[OpenAFS] vos move operation stalls

Volkmar Glauche volkmar.glauche@uniklinik-freiburg.de
Mon, 24 Mar 2014 13:47:33 +0100


Dear list,

I have installed a new fileserver, running Gentoo Linux, kernel 3.8.13,
OpenAFS 1.6.5 (also tried 1.6.6). The server has two /vicep partitions,
each with an XFS filesystem:
* ~800GB /vicepa on the system disk - mdadm mirror with two SATA disks
* 24TB /vicepb on an external RAID system, connected via iSCSI

Moves to the /vicepa partitions work as expected. Moves to the /vicepb
start, but after some time (usually 10-20sec) there is no progress anymore:
- no disk i/o
- package counters (vos status/rxdebug) stay constant forever
- transactions do not time out within 3-4 days

Other fileserver/volserver operations on other volumes seem to be
unaffected. Also, access to the iSCSI partition from the OS is still
possible, there are no disk/iSCSI problems reported.
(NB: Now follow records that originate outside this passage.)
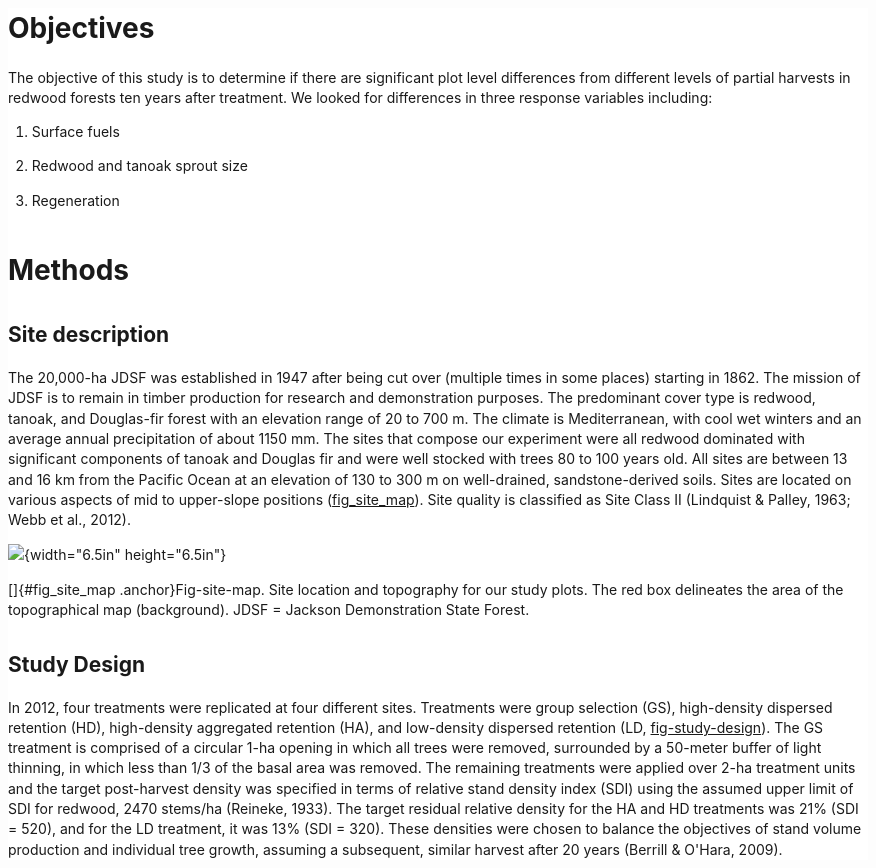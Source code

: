 # Objectives

The objective of this study is to determine if there are significant
plot level differences from different levels of partial harvests in
redwood forests ten years after treatment. We looked for differences in
three response variables including:

1.  Surface fuels

2.  Redwood and tanoak sprout size

3.  Regeneration

# Methods

## Site description

The 20,000-ha JDSF was established in 1947 after being cut over
(multiple times in some places) starting in 1862. The mission of JDSF is
to remain in timber production for research and demonstration purposes.
The predominant cover type is redwood, tanoak, and Douglas-fir forest
with an elevation range of 20 to 700 m. The climate is Mediterranean,
with cool wet winters and an average annual precipitation of about 1150
mm. The sites that compose our experiment were all redwood dominated
with significant components of tanoak and Douglas fir and were well
stocked with trees 80 to 100 years old. All sites are between 13 and 16
km from the Pacific Ocean at an elevation of 130 to 300 m on
well-drained, sandstone-derived soils. Sites are located on various
aspects of mid to upper-slope positions ([fig_site_map](#fig_site_map)).
Site quality is classified as Site Class II (Lindquist & Palley, 1963;
Webb et al., 2012).

![](media/image1.png){width="6.5in" height="6.5in"}

[]{#fig_site_map .anchor}Fig-site-map. Site location and topography for
our study plots. The red box delineates the area of the topographical
map (background). JDSF = Jackson Demonstration State Forest.

## Study Design

In 2012, four treatments were replicated at four different sites.
Treatments were group selection (GS), high-density dispersed retention
(HD), high-density aggregated retention (HA), and low-density dispersed
retention (LD, [fig-study-design](#fig_study_design)). The GS treatment
is comprised of a circular 1-ha opening in which all trees were removed,
surrounded by a 50-meter buffer of light thinning, in which less than
1/3 of the basal area was removed. The remaining treatments were applied
over 2-ha treatment units and the target post-harvest density was
specified in terms of relative stand density index (SDI) using the
assumed upper limit of SDI for redwood, 2470 stems/ha (Reineke, 1933).
The target residual relative density for the HA and HD treatments was
21% (SDI = 520), and for the LD treatment, it was 13% (SDI = 320). These
densities were chosen to balance the objectives of stand volume
production and individual tree growth, assuming a subsequent, similar
harvest after 20 years (Berrill & O'Hara, 2009).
When I try to stop the move operation manually or when bos tries to
execute the configured weekly server restart, there are volserver
threads that do not respond to any signal. In that situation, I also can
not use bos to restart/shutdown the fileserver anymore. The volserver
threads keep files on /vicepb open, forcing an unclean shutdown or
reboot of the entire server.

Has anyone seen similar problems before? Does anyone have suggestions
what I could try to debug the problem?

Best regards,

Volkmar